Pakistani politician

Qazi Faiz Muhammad (قاضي فيض محمد) (b. 23 November 1908, d. 13 October 1982) was a progressive Pakistani politician and writer of Sindh, Pakistan. He led labour and peasant movements.

==Early life ==
According to autobiographical book Janab Guzariyam Jinseen by Sindhi Adabi Board, Qazi was born to Qazi Nabi Bux Siddiqi on 23 November 1908 at Halani, Hyderabad District, Bombay Presidency, British India (present-day Naushahro Feroze District, Sindh, Pakistan).

==Career ==
Since his childhood he joined politics and became member of Sindh Hari Committee under the leadership of Hyder Bux Jatoi. Qazi Faiz Muhammad supported "Quit India Movement" against Britain and opposed the Simon Commission. He was lawyer, secular politician, reformer, thinker, novelist and fond of classical Sufi music. He took actively part in Khilafat movement.
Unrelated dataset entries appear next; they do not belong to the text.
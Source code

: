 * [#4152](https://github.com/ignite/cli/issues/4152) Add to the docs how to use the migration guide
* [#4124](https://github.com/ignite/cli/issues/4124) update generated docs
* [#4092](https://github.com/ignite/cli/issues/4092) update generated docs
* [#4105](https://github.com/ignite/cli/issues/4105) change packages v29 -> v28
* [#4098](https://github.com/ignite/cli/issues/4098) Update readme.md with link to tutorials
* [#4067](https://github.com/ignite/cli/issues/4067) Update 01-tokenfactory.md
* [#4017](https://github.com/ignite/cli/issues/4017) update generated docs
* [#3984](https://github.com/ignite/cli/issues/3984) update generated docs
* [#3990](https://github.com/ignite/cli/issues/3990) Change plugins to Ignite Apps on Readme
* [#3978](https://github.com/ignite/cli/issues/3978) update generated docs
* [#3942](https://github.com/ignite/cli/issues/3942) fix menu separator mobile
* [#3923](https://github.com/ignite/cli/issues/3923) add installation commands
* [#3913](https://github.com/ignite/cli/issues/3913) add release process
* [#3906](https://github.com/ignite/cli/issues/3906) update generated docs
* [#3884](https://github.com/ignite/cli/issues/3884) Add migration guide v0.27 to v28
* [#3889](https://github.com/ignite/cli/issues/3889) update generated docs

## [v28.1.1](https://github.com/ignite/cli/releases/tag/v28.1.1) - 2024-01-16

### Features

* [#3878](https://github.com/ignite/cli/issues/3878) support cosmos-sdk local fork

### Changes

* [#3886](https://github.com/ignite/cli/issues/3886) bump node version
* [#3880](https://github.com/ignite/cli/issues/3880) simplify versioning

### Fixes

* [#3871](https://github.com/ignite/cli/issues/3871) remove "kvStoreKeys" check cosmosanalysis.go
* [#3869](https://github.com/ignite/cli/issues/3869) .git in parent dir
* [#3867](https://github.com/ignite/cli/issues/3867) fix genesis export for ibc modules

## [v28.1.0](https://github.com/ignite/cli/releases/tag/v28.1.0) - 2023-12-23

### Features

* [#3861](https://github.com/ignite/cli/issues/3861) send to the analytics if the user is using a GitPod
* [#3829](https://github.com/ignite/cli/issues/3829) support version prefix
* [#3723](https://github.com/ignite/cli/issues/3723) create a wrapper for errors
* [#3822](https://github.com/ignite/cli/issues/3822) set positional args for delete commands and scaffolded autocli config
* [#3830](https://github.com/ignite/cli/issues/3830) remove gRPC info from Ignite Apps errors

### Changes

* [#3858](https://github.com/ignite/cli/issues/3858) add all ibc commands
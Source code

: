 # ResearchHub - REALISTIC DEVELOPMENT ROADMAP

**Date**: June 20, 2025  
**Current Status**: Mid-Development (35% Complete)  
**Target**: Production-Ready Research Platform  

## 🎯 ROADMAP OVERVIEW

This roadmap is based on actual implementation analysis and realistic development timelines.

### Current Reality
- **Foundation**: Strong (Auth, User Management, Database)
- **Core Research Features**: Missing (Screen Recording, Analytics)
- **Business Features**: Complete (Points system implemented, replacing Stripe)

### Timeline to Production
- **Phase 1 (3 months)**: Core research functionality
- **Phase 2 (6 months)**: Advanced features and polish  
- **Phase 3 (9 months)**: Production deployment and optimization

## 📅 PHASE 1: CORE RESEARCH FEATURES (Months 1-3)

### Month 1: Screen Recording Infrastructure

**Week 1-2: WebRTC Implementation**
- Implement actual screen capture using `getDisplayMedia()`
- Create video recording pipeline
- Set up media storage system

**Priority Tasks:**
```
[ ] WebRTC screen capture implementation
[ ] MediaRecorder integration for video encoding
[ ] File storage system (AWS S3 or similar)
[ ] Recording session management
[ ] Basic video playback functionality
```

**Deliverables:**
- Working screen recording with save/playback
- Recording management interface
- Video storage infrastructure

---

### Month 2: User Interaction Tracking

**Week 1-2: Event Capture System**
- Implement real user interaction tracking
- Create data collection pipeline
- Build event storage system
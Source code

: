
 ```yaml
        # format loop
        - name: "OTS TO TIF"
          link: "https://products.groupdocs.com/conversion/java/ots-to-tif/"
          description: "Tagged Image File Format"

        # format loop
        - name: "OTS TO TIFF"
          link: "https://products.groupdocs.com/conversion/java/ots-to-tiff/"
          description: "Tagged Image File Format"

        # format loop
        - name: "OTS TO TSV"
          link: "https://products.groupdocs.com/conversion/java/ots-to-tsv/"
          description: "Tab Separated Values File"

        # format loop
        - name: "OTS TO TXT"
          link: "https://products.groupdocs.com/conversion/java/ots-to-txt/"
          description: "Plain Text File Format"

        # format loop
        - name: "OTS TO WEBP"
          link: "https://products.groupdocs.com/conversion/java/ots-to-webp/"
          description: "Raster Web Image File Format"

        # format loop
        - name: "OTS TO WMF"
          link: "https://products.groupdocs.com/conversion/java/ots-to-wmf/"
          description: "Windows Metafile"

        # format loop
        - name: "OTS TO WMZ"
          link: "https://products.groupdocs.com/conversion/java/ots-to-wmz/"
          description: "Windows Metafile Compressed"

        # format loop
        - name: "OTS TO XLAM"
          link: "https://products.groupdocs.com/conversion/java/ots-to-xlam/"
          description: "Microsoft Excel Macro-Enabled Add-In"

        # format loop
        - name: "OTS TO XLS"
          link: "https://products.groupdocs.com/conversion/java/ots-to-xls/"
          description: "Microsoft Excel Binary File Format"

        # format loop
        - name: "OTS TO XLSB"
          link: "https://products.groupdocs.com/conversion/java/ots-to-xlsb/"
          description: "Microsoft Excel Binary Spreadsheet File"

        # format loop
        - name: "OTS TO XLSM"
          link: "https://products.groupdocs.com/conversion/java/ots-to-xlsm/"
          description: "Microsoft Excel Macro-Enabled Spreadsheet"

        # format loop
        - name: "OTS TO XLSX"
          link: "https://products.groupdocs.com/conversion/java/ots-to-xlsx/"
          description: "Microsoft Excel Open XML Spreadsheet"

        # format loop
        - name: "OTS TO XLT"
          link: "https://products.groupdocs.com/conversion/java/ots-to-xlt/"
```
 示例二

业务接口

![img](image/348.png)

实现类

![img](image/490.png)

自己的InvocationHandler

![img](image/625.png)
He belonged to middle class family and was peasant leader. He was very close to Sheikh Mujibur Rahman. He was elected as secretary of All-Pakistan Awami League party of Sheikh Mujibur Rahman in Sindh. He wrote letters to G.M Syed in 1946, 1949, 1957 and 1972 about the political situations in Sindh. His published novel Anjanu is countable contribution in Sindhi literature.

==Death==
Qazi Faiz Muhammad died on 13 October 1982.